There are a few reasons for having more than one publisher.

One is to gain experience with different editors and pick up new skills. Every pub and every editor has their things they do well and things they don’t cover quite as well. They’ll point out different things in your writing, push you in different directions. Some market better than others, while others have a stronger editing department.

Readerships tend to be like a Venn diagram–there’s some overlap between pubs, but there will always be some readers that visit one website, and never go to the other. However, if they like the book you put out at your new pub, they might be encouraged to pop over to your old one and try some of those too.

Myself and several other writers I know are currently debating the issue of multiple genres and whether going to a second or third publisher to handle other genres is a smart thing to do, or just makes it harder for readers to find you. Would it make sense to have contemporary and fantasy at one pub, paranormal and scifi at another, and then a third for anything that doesn’t fit in those categories? In essence, using the publisher’s name as a branding tool for that genre? Or should an author make the effort to keep everything at one publisher for ease of purchase by a reader? (That being said, there are some pubs that seem to be more open to odd categories of fiction, like erotic romance in a fantasy setting, or erotic horror, or steampunk.)

So I’m probably going to test the waters on this. I have something that I’ve been holding onto, that needs some revision, then I’m going to try sending it out again. We’ll see how it goes. If it doesn’t work out the way I’m hoping, then no harm, no foul, right?

What have I been doing to figure out which publishers I want to try? Some of it is personal experience. There are a couple I wouldn’t touch with a ten foot pole, after either having dealings with them (or attempting to), or reading things that came out from them.

Word of mouth. I cannot emphasize enough how important it is to get involved in the community somewhere, so you hear things that might not be said in an official capacity. Very often, writers are reluctant to discuss concerns they have with a publisher, because they’re afraid of being blacklisted, or graylisted. It’s also the place where you’ll hear about the really good stuff too. About times when publishers went above and beyond their responsibility to an author and sorted something out, or even just made a change to a release schedule to help someone having a rough time.

Check their sales rankings for books in the genre that your manuscript would be placed in, and look to see how, and if, they promote themselves. Check Novelrank sales, check ARe rankings, check Goodreads for reviews of the books. Because some publishers are very good at the “Rah, rah, we’re a fantastic publisher!”, but the proof is in the numbers, and sometimes the hype and numbers don’t line up.

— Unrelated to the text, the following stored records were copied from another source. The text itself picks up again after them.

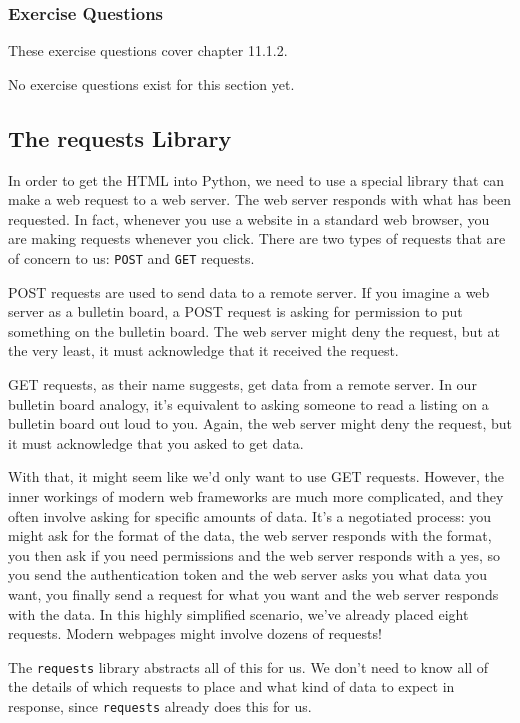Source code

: \subsubsection*{Exercise Questions}
These exercise questions cover chapter 11.1.2.

No exercise questions exist for this section yet.

\subsection{The requests Library}
In order to get the HTML into Python, we need to use a special library that can make a web request to a web server. The web server responds with what has been requested. In fact, whenever you use a website in a standard web browser, you are making requests whenever you click. There are two types of requests that are of concern to us: \verb|POST| and \verb|GET| requests.\par
POST requests are used to send data to a remote server. If you imagine a web server as a bulletin board, a POST request is asking for permission to put something on the bulletin board. The web server might deny the request, but at the very least, it must acknowledge that it received the request.\par
GET requests, as their name suggests, get data from a remote server. In our bulletin board analogy, it's equivalent to asking someone to read a listing on a bulletin board out loud to you. Again, the web server might deny the request, but it must acknowledge that you asked to get data.\par
{}
With that, it might seem like we'd only want to use GET requests. However, the inner workings of modern web frameworks are much more complicated, and they often involve asking for specific amounts of data. It's a negotiated process: you might ask for the format of the data, the web server responds with the format, you then ask if you need permissions and the web server responds with a yes, so you send the authentication token and the web server asks you what data you want, you finally send a request for what you want and the web server responds with the data. In this highly simplified scenario, we've already placed eight requests. Modern webpages might involve dozens of requests!\par
The \verb|requests| library abstracts all of this for us. We don't need to know all of the details of which requests to place and what kind of data to expect in response, since \verb|requests| already does this for us.
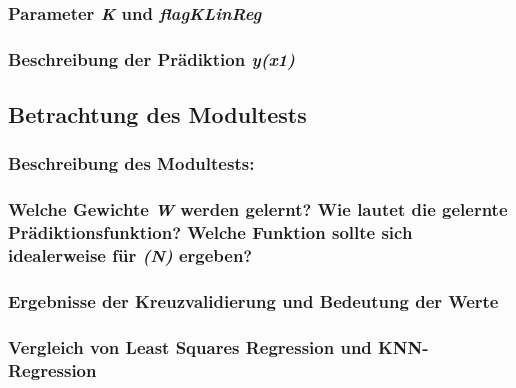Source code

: \subsubsection{ Parameter \textit{K} und \textit{flagKLinReg} }

\subsubsection{ Beschreibung der Prädiktion \textit{y(x1)} }

\subsection{
    Betrachtung des Modultests
}

\subsubsection{ Beschreibung des Modultests: }

\subsubsection{ Welche Gewichte \textit{W} werden gelernt? Wie lautet die gelernte Prädiktionsfunktion? Welche Funktion sollte sich idealerweise für \textit{(N\rightarrow\infty)} ergeben? }

\subsubsection{ Ergebnisse der Kreuzvalidierung und Bedeutung der Werte }

\subsubsection{ Vergleich von Least Squares Regression und KNN-Regression }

Last, but not least, read books from the publishers you’re considering. Especially, read books in your genre. Even if all you can get to is the ‘Look Inside’ from Amazon, read the books. Because that will tell you what their editing is like, if there’s a general trend in the types of characters they prefer in that genre, and it will tell you a little bit about house style.

There’s one pub I’m considering, because their sales are great, but I keep hesitating because their editing is less than stellar. There’s another with great sales, and better editing, but when I read the stuff in my genre, I DNF the books more often than I finish them, which tells me that I might not be writing the kind of stuff that they like. There’s a third with sales that aren’t quite as good, but they seem to be working on their marketing, and the style of their books lines up better with mine. And a fourth that seems to be a bit of a powerhouse, but I’m afraid I’d get lost in the number of books they put out.

These are all things that need to be considered. Each one will have a different weight, depending on where a specific author’s strengths are. Me, I don’t want to have to do much promo. I don’t feel particularly comfortable with it, and I’d prefer to spend time in my imaginary worlds than researching blogs and trying to figure out what, exactly, is the optimal schedule and number of guest posts for a blog tour. I also look at this as a chance to learn something new, so I want a place with editors that will challenge me, but also know how to show me where the path is when I get so all I can see is the trees.

And the last thing I want is a crystal ball, so I can just look ahead and see which is the right choice to make. 😛 Because, really, the only way to find out the truth is to make a choice, and jump. So, that’s what I’ll be doing, once I’ve got Loose Id looked after. A little experiment, if you will. Should be fun. 🙂

Funny things you learn wandering around the publishers’ websites

I signed up to take this course by Angela James of Carina. It’s called Before You Hit Send. And this evening, I’ve been sitting around avoiding writing, because I got off my schedule and I’m a little messed up, when I decided to have a bit more of a peek around the Carina blog. And it was really interesting…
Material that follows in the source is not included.